- The Washington Times - Tuesday, December 25, 2001

ASSOCIATED PRESS
The hour was late, the issue radioactive. Under cover of darkness, members of Congress let their third pay increase in four years go through. Come January, their pay will jump $4,900 a year to $150,000.
Defenders say the raise is well deserved too small, if anything. Critics call it excessive, not to mention ill-timed during recession and war. But on one thing, many on both sides agree: The way the raise came about stinks.
Under a complex system approved in 1989, many congressional pay raises are automatic unless Congress acts to block them a debate that often plays out in the dead of night.
"It looks bad. It smells bad. It hurts Congress in the eyes of the public," said Paul Light, a Brookings Institution expert on government who nonetheless thinks legislators are underpaid. "They are terrified of pay increases. They always have been."
Not scared enough to suit Gary Ruskin, director of the nonprofit Congressional Accountability Project, one of a number of watchdog groups that opposes the raise.
He points to the steady upward march of congressional pay in recent years, from $98,400 in 1990 to $150,000 come January.
As for the coming raise, he says: "This is an effort by some of the most greedy people on the planet to stuff more taxpayers' money into their own wallets. The bipartisan greed caucus is alive and well."
Although statistics are hard to come by, pay-raise defenders say that legislators are paid considerably less than those who do equivalent work for private companies, yet lawmakers have many extra expenses, such as maintaining homes in both Washington and their districts.
They also say that since congressional pay rates affect the salaries for federal judges and other senior government officials, pay for others in government also is being kept too low.
Mr. Light called the system "the worst of all possible worlds." The whole idea behind tying congressional pay to that of others in government was to give legislators some political cover to raise their own salaries, he said.

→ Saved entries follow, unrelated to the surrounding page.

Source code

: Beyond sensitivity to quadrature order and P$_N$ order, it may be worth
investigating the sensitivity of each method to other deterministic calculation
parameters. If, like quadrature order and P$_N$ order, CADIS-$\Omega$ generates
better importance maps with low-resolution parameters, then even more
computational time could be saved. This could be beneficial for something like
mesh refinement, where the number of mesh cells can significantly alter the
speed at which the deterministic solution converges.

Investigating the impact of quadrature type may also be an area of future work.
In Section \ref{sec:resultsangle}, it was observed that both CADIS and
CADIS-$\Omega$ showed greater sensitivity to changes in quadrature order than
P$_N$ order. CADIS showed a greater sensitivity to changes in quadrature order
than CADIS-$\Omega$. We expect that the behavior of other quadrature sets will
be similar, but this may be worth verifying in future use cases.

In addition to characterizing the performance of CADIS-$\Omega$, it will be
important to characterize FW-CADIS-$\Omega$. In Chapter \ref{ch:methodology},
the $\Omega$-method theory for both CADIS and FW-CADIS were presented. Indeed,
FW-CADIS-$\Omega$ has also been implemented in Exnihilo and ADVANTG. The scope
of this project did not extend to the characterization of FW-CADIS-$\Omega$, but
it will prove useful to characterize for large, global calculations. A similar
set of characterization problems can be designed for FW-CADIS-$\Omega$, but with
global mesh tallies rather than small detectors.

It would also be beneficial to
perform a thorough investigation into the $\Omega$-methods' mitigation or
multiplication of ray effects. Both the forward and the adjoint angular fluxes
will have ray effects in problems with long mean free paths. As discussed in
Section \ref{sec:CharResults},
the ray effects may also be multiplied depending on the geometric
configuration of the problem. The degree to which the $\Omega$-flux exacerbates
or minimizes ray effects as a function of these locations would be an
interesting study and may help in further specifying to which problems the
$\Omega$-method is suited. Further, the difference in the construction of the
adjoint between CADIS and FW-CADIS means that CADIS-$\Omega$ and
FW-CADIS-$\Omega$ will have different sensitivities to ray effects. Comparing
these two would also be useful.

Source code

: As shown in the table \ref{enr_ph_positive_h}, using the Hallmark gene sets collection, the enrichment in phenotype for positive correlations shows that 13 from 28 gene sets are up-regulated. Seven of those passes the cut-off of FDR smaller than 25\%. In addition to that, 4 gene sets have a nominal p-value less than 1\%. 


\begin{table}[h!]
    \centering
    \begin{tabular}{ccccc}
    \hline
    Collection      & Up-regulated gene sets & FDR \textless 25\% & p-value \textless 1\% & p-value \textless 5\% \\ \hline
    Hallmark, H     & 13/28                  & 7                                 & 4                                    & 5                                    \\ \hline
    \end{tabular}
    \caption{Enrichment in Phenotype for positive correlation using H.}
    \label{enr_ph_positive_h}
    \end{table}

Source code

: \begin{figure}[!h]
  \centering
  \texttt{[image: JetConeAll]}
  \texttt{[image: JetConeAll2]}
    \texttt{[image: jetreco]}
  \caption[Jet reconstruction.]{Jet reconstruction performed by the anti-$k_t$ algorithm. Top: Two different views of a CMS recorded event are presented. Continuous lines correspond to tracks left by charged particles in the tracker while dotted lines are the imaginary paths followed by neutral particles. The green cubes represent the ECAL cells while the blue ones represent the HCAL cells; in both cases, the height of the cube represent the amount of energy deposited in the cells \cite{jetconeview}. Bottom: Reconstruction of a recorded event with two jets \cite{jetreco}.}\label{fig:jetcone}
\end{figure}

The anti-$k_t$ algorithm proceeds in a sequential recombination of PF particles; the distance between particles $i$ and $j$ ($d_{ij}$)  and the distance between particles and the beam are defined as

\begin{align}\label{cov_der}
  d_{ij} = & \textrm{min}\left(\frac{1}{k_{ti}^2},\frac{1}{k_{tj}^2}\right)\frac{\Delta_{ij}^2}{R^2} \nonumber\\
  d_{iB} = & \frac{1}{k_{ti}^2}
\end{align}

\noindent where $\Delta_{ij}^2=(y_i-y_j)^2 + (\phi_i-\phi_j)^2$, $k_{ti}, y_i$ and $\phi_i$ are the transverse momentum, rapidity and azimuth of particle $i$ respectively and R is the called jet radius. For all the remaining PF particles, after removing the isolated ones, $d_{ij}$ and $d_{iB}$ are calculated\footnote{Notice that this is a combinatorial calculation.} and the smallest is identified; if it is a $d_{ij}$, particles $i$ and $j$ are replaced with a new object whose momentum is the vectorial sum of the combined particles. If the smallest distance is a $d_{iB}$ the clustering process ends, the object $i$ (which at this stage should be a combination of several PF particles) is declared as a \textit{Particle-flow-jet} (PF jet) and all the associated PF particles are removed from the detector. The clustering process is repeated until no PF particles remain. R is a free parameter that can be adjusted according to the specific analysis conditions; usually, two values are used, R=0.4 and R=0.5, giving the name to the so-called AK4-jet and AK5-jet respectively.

But in reality, "Congress still shies from needed pay increases, and these other positions are lagging," Mr. Light said.
Critics insist it's wrong to compare legislators' pay with their counterparts in business.
"The purpose of the private sector is to earn money for shareholders," said Mr. Ruskin. "The purpose of the public sector is to do the public's will."
Furthermore, critics point to congressional perquisites, such as a generous pension plan, that create a "princely" compensation package. And they argue that now is the time to forgo a raise to show solidarity with struggling Americans.
The National Taxpayers Union sent members of Congress a letter after the September 11 terrorist attacks urging them to give up the raise, noting that Congress cut its own pay twice during the Depression and suspended its two-month-old pension plan and froze its pay during World War II.
This time, Pete Sepp, a spokesman for the union, says: "Apparently, they're having trouble paying the rent and buying groceries on $145,000 a year."
Sen. Russell D. Feingold, Wisconsin Democrat, pushed for a vote Dec. 7 to block the pay raise from taking effect.
But in a late-night maneuver, legislators used a 65-33 vote on a procedural matter to thwart Mr. Feingold's effort.
Mr. Feingold, who will turn down the raise and holds his own salary to the $136,700 he earned when first elected, says legislators are neither overpaid nor underpaid.
"I just think the process of an automatic pay raise system is wrong," he said. "If we deserve a pay raise, we should have to vote on it." Mr. Feingold, who has been mentioned in some lists of possible Democratic presidential hopefuls, also stood to get some publicity for his effort, which he knew in advance was a lost cause.
In trying to block the raise, he said, "I probably caught more flak on this than on anything else. People don't like people upsetting the apple cart on this one."